THE PROBLEM: Go through the data below. Pull out every line that has the word "Fundamentos".

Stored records
* * * * * * * * *
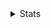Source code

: <details>
  <summary>Stats</summary>
  
  ![GitHub Streak](https://streak-stats.demolab.com?user=YiJio&card_width=480&card_height=120&theme=transparent&hide_border=true&stroke=6EA5D740&ring=6EA5D740&fire=6EA5D7&currStreakLabel=6EA5D7&currStreakNum=5681A8&sideNums=5681A8&sideLabels=6EA5D7&dates=AAB0B4)
  ![Top Langs](https://github-readme-stats.vercel.app/api/top-langs/?username=YiJio&card_width=320&theme=transparent&layout=compact&hide_border=true&hide_title=true&langs_count=10&text_color=AAB0B4)
  
</details>

<!--
**YiJio/YiJio** is a ✨ _special_ ✨ repository because its `README.md` (this file) appears on your GitHub profile.

Here are some ideas to get you started:

- 🔭 I’m currently working on ...
- 🌱 I’m currently learning ...
- 👯 I’m looking to collaborate on ...
- 🤔 I’m looking for help with ...
- 💬 Ask me about ...
- 📫 How to reach me: ...
- 😄 Pronouns: ...
- ⚡ Fun fact: ...
-->
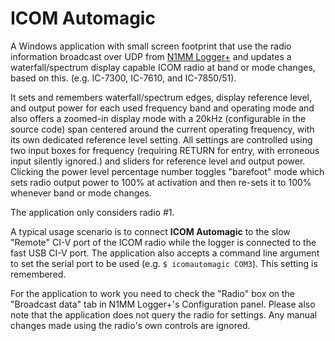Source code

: # ICOM Automagic
A Windows application with small screen footprint that use the radio information broadcast over UDP from [N1MM Logger+](www.n1mm.com) and updates a waterfall/spectrum display capable ICOM radio at band or mode changes, based on this. (e.g. IC-7300, IC-7610, and IC-7850/51). 

It sets and remembers waterfall/spectrum edges, display reference level, and output power for each used frequency band and operating mode and also offers a zoomed-in display mode with a 20kHz (configurable in the source code) span centered around the current operating frequency, with its own dedicated reference level setting. All settings are controlled using two input boxes for frequency (requiring RETURN for entry, with erroneous input silently ignored.) and sliders for reference level and output power. Clicking the power level percentage number toggles "barefoot" mode which sets radio output power to 100% at activation and then re-sets it to 100% whenever band or mode changes.

The application only considers radio #1. 

A typical usage scenario is to connect **ICOM Automagic** to the slow "Remote" CI-V port of the ICOM radio while the logger is connected to the fast USB CI-V port. The application also accepts a command line argument to set the serial port to be used (e.g. `$ icomautomagic COM3`\). This setting is remembered. 

For the application to work you need to check the "Radio" box on the "Broadcast data" tab in N1MM Logger+'s Configuration panel. Please also note that the application does not query the radio for settings. Any manual changes made using the radio's own controls are ignored. 
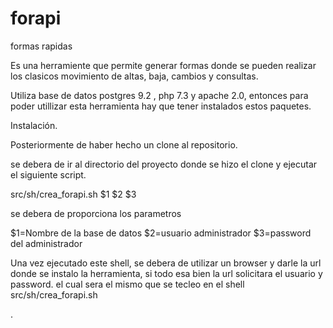 # forapi
formas rapidas

Es una herramiente que permite generar formas donde se pueden realizar los clasicos movimiento de altas, baja, cambios y consultas.

Utiliza base de datos postgres 9.2 , php 7.3 y apache 2.0, entonces para poder utillizar esta herramienta hay que
tener instalados estos paquetes.

Instalación.

Posteriormente de haber hecho un clone al repositorio.

se debera de ir al directorio del proyecto donde se hizo el clone y ejecutar el siguiente script.

src/sh/crea_forapi.sh   $1 $2 $3 

se debera de proporciona los parametros

$1=Nombre de la base de datos
$2=usuario administrador
$3=password del administrador


Una vez ejecutado este shell, se debera de utilizar un browser y darle la url donde se instalo la herramienta, 
si todo esa bien la url solicitara el usuario y password. el cual  sera el mismo que se tecleo en el shell 
src/sh/crea_forapi.sh

.



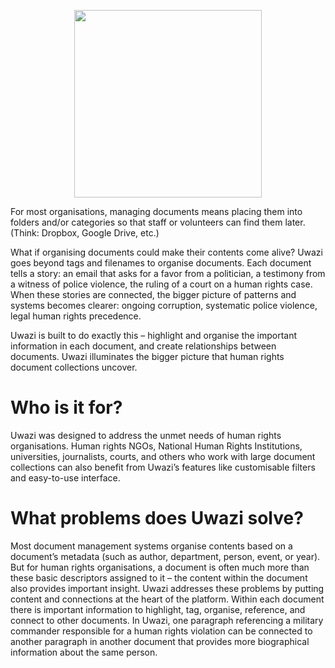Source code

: <p align="center">
<img src="http://huridocs.github.io/uwazi-assets/wiki/logo.png" data-canonical-src="http://huridocs.github.io/uwazi-assets/wiki/logo.png" width="300" />
</p>

For most organisations, managing documents means placing them into folders and/or categories so that staff or volunteers can find them later. (Think: Dropbox, Google Drive, etc.)

What if organising documents could make their contents come alive? Uwazi goes beyond tags and filenames to organise documents. Each document tells a story: an email that asks for a favor from a politician, a testimony from a witness of police violence, the ruling of a court on a human rights case. When these stories are connected, the bigger picture of patterns and systems becomes clearer: ongoing corruption, systematic police violence, legal human rights precedence.

Uwazi is built to do exactly this – highlight and organise the important information in each document, and create relationships between documents. Uwazi illuminates the bigger picture that human rights document collections uncover. 

# Who is it for?
Uwazi was designed to address the unmet needs of human rights organisations. Human rights NGOs, National Human Rights Institutions, universities, journalists, courts, and others who work with large document collections can also benefit from Uwazi’s features like customisable filters and easy-to-use interface.

# What problems does Uwazi solve?
Most document management systems organise contents based on a document’s metadata (such as author, department, person, event, or year). But for human rights organisations, a document is often much more than these basic descriptors assigned to it – the content within the document also provides important insight. Uwazi addresses these problems by putting content and connections at the heart of the platform. Within each document there is important information to highlight, tag, organise, reference, and connect to other documents. In Uwazi, one paragraph referencing a military commander responsible for a human rights violation can be connected to another paragraph in another document that provides more biographical information about the same person.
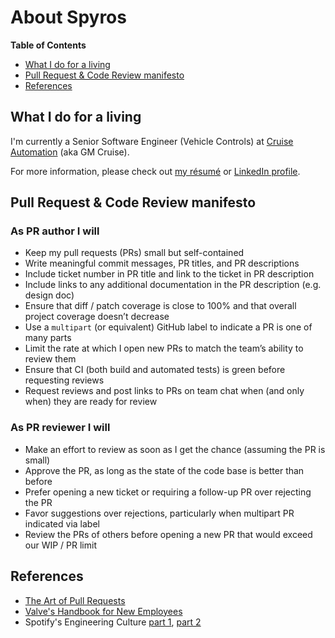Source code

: # About Spyros

**Table of Contents**

- [What I do for a living](#what-i-do-for-a-living)
- [Pull Request & Code Review manifesto](#pull-request--code-review-manifesto)
- [References](#references)

## What I do for a living

I'm currently a Senior Software Engineer (Vehicle Controls)
at [Cruise Automation](https://getcruise.com) (aka GM Cruise).

For more information, please check out
[my résumé](https://spmaniato.keybase.pub/docs/Spyros_resume.pdf)
or [LinkedIn profile](https://www.linkedin.com/in/spmaniato).

## Pull Request & Code Review manifesto

### As PR author I will

* Keep my pull requests (PRs) small but self-contained
* Write meaningful commit messages, PR titles, and PR descriptions
* Include ticket number in PR title and link to the ticket in PR description
* Include links to any additional documentation in the PR description (e.g. design doc)
* Ensure that diff / patch coverage is close to 100% and that overall project coverage doesn’t decrease
* Use a `multipart` (or equivalent) GitHub label to indicate a PR is one of many parts
* Limit the rate at which I open new PRs to match the team’s ability to review them
* Ensure that CI (both build and automated tests) is green before requesting reviews
* Request reviews and post links to PRs on team chat when (and only when) they are ready for review

### As PR reviewer I will

* Make an effort to review as soon as I get the chance (assuming the PR is small)
* Approve the PR, as long as the state of the code base is better than before
* Prefer opening a new ticket or requiring a follow-up PR over rejecting the PR
* Favor suggestions over rejections, particularly when multipart PR indicated via label
* Review the PRs of others before opening a new PR that would exceed our WIP / PR limit

## References

* [The Art of Pull Requests](https://hackernoon.com/the-art-of-pull-requests-6f0f099850f9)
* [Valve's Handbook for New Employees](https://steamcdn-a.akamaihd.net/apps/valve/Valve_NewEmployeeHandbook.pdf)
* Spotify's Engineering Culture
  [part 1](https://labs.spotify.com/2014/03/27/spotify-engineering-culture-part-1/),
  [part 2](https://labs.spotify.com/2014/09/20/spotify-engineering-culture-part-2/)

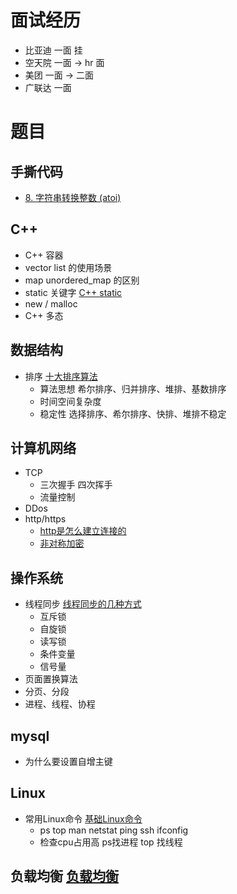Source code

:
# 面试经历
- 比亚迪 一面 挂
- 空天院 一面 -> hr 面
- 美团 一面 -> 二面
- 广联达 一面

# 题目

## 手撕代码
- [8. 字符串转换整数 (atoi)](https://leetcode-cn.com/problems/string-to-integer-atoi/)


## C++
- C++ 容器
- vector list 的使用场景
- map unordered_map 的区别
- static 关键字 [C++ static](https://www.runoob.com/w3cnote/cpp-static-usage.html)
- new / malloc
- C++ 多态

## 数据结构
- 排序 [十大排序算法](https://www.runoob.com/w3cnote/ten-sorting-algorithm.html)
    - 算法思想 希尔排序、归并排序、堆排、基数排序
    - 时间空间复杂度
    - 稳定性 选择排序、希尔排序、快排、堆排不稳定

## 计算机网络
- TCP 
    - 三次握手 四次挥手
    - 流量控制
- DDos
- http/https
    - [http是怎么建立连接的](https://xiaolincoding.com/network/2_http/http_interview.html#https-%E6%98%AF%E5%A6%82%E4%BD%95%E5%BB%BA%E7%AB%8B%E8%BF%9E%E6%8E%A5%E7%9A%84-%E5%85%B6%E9%97%B4%E4%BA%A4%E4%BA%92%E4%BA%86%E4%BB%80%E4%B9%88)
    - [非对称加密](https://zhuanlan.zhihu.com/p/43789231)

## 操作系统
- 线程同步 [线程同步的几种方式](https://zhuanlan.zhihu.com/p/461063930)
    - 互斥锁
    - 自旋锁
    - 读写锁
    - 条件变量
    - 信号量
- 页面置换算法
- 分页、分段
- 进程、线程、协程


## mysql
- 为什么要设置自增主键
## Linux
- 常用Linux命令 [基础Linux命令](https://cloud.tencent.com/developer/article/1540697)
    - ps top man netstat ping ssh ifconfig 
    -  检查cpu占用高 ps找进程 top 找线程

## 负载均衡 [负载均衡](https://zhuanlan.zhihu.com/p/32841479)
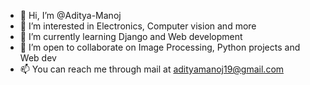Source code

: - 👋 Hi, I’m @Aditya-Manoj
- 👀 I’m interested in Electronics, Computer vision and more
- 🌱 I’m currently learning Django and Web development
- 💞️ I’m open to collaborate on Image Processing, Python projects and Web dev
- 📫 You can reach me through mail at adityamanoj19@gmail.com

<!---
Aditya-Manoj/Aditya-Manoj is a ✨ special ✨ repository because its `README.md` (this file) appears on your GitHub profile.
You can click the Preview link to take a look at your changes.
--->
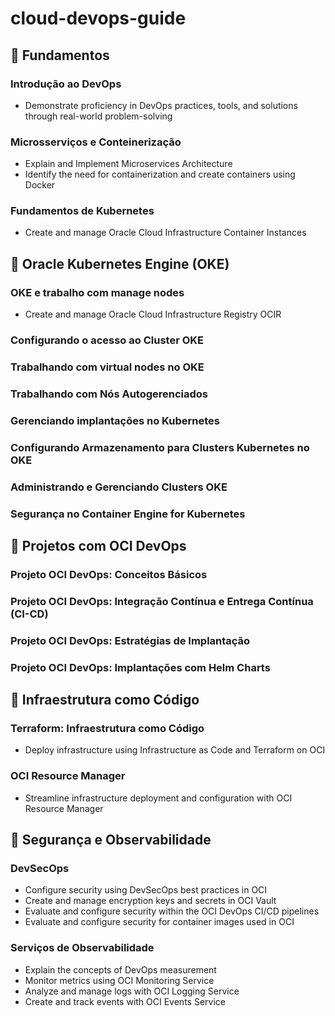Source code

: # cloud-devops-guide

## 🔹 Fundamentos
### Introdução ao DevOps
- Demonstrate proficiency in DevOps practices, tools, and solutions through real-world problem-solving

### Microsserviços e Conteinerização
- Explain and Implement Microservices Architecture
- Identify the need for containerization and create containers using Docker


### Fundamentos de Kubernetes
- Create and manage Oracle Cloud Infrastructure Container Instances

## 🔹 Oracle Kubernetes Engine (OKE)
### OKE e trabalho com manage nodes
- Create and manage Oracle Cloud Infrastructure Registry OCIR
  
### Configurando o acesso ao Cluster OKE
### Trabalhando com virtual nodes no OKE
### Trabalhando com Nós Autogerenciados
### Gerenciando implantações no Kubernetes
### Configurando Armazenamento para Clusters Kubernetes no OKE
### Administrando e Gerenciando Clusters OKE
### Segurança no Container Engine for Kubernetes

## 🔹 Projetos com OCI DevOps
### Projeto OCI DevOps: Conceitos Básicos
### Projeto OCI DevOps: Integração Contínua e Entrega Contínua (CI-CD)
### Projeto OCI DevOps: Estratégias de Implantação
### Projeto OCI DevOps: Implantações com Helm Charts

## 🔹 Infraestrutura como Código
### Terraform: Infraestrutura como Código
- Deploy infrastructure using Infrastructure as Code and Terraform on OCI
  
### OCI Resource Manager
- Streamline infrastructure deployment and configuration with OCI Resource Manager

## 🔹 Segurança e Observabilidade
### DevSecOps
- Configure security using DevSecOps best practices in OCI
- Create and manage encryption keys and secrets in OCI Vault
- Evaluate and configure security within the OCI DevOps CI/CD pipelines
- Evaluate and configure security for container images used in OCI
  
### Serviços de Observabilidade
- Explain the concepts of DevOps measurement
- Monitor metrics using OCI Monitoring Service
- Analyze and manage logs with OCI Logging Service
- Create and track events with OCI Events Service

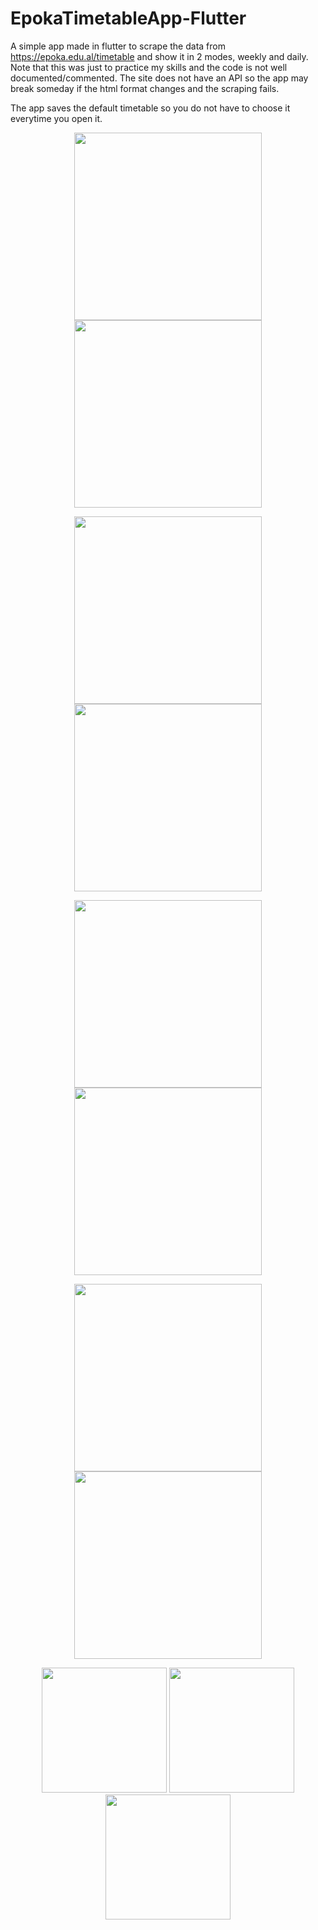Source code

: # EpokaTimetableApp-Flutter
A simple app made in flutter to scrape the data from https://epoka.edu.al/timetable and show it in 2 modes, weekly and daily.
Note that this was just to practice my skills and the code is not well documented/commented.
The site does not have an API so the app may break someday if the html format changes and the scraping fails.

The app saves the default timetable so you do not have to choose it everytime you open it.

<p align="center">
<img src="/screenshots/2.jpg" width="300">
<img src="/screenshots/7.jpg" width="300">
</p> 
<p align="center">
<img src="/screenshots/5.jpg" width="300">
<img src="/screenshots/3.jpg" width="300"
</p>
<p align="center">
<img src="/screenshots/8.jpg" width="300">
<img src="/screenshots/9.jpg" width="300">
</p>
<p align="center">
<img src="/screenshots/10.jpg" width="300">
<img src="/screenshots/11.jpg" width="300">
</p>

<p align="center">
<img src="/screenshots/0.jpg" width="200">
<img src="/screenshots/12.jpg" width="200">
<img src="/screenshots/7.jpg" width="200">
</p>

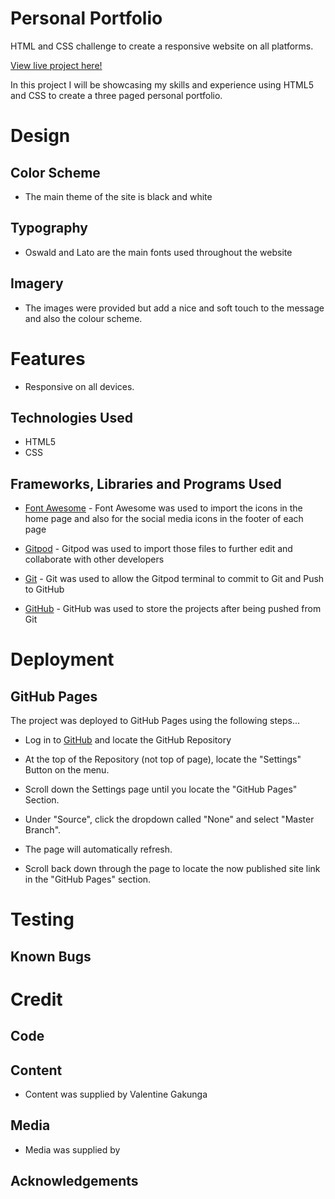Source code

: # Personal Portfolio
HTML and CSS challenge to create a responsive website on all platforms.

[View live project here!](xxxx)

In this project I will be showcasing my skills and experience using HTML5 and CSS to create a three paged personal portfolio.

# Design

## Color Scheme

- The main theme of the site is black and white

## Typography

- Oswald and Lato are the main fonts used throughout the website

## Imagery

- The images were provided but add a nice and soft touch to the message and also the colour scheme.


# Features

- Responsive on all devices.


## Technologies Used

- HTML5
- CSS

## Frameworks, Libraries and Programs Used

- [Font Awesome](https://fontawesome.com/) - Font Awesome was used to import the icons in the home page and also for the social media icons in the   footer of each page

- [Gitpod](https://www.gitpod.io/) - Gitpod was used to import those files to further edit and collaborate with other developers

- [Git](https://git-scm.com/) - Git was used to allow the Gitpod terminal to commit to Git and Push to GitHub

- [GitHub](https://github.com/) - GitHub was used to store the projects after being pushed from Git


# Deployment

## GitHub Pages

The project was deployed to GitHub Pages using the following steps...

- Log in to [GitHub](https://github.com/) and locate the GitHub Repository

- At the top of the Repository (not top of page), locate the "Settings" Button on the menu.

- Scroll down the Settings page until you locate the "GitHub Pages" Section.

- Under "Source", click the dropdown called "None" and select "Master Branch".

- The page will automatically refresh.

- Scroll back down through the page to locate the now published site link in the "GitHub Pages" section.

# Testing

## Known Bugs

# Credit

## Code

## Content

- Content was supplied by Valentine Gakunga

## Media

- Media was supplied by

## Acknowledgements
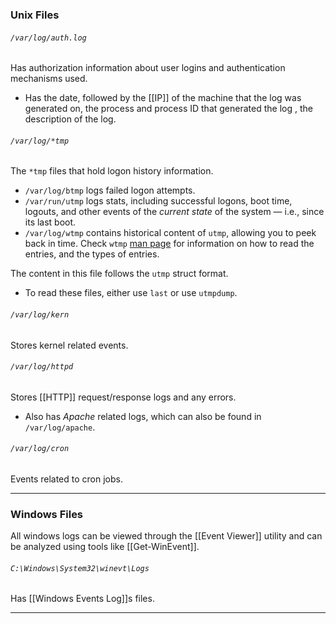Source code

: ### Unix Files

###### `/var/log/auth.log` 
 Has authorization information about user logins and authentication mechanisms used.
- Has the date, followed by the [[IP]] of the machine that the log was generated on, the process and process ID that generated the log , the description of the log.
###### `/var/log/*tmp` 
The `*tmp` files that hold logon history information.
- `/var/log/btmp` logs failed logon attempts.
- `/var/run/utmp` logs stats, including successful logons, boot time, logouts, and other events of the _current state_ of the system — i.e., since its last boot.
- `/var/log/wtmp` contains historical content of `utmp`, allowing you to peek back in time. Check `wtmp` [man page](https://linux.die.net/man/5/wtmp) for information on how to read the entries, and the types of entries.

The content in this file follows the `utmp` struct format.
- To read these files, either use `last` or use `utmpdump`.

###### `/var/log/kern`
Stores kernel related events.

###### `/var/log/httpd`
Stores [[HTTP]] request/response logs and any errors.
- Also has *Apache* related logs, which can also be found in `/var/log/apache`.

###### `/var/log/cron`
Events related to cron jobs.

---
### Windows Files

All windows logs can be viewed through the [[Event Viewer]] utility and can be analyzed using tools like [[Get-WinEvent]].

###### `C:\Windows\System32\winevt\Logs`

Has [[Windows Events Log]]s files.

---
* * * * * * * * *
RESULT OF THIS EXERCISE:
## 🔹 Fundamentos
### Fundamentos de Kubernetes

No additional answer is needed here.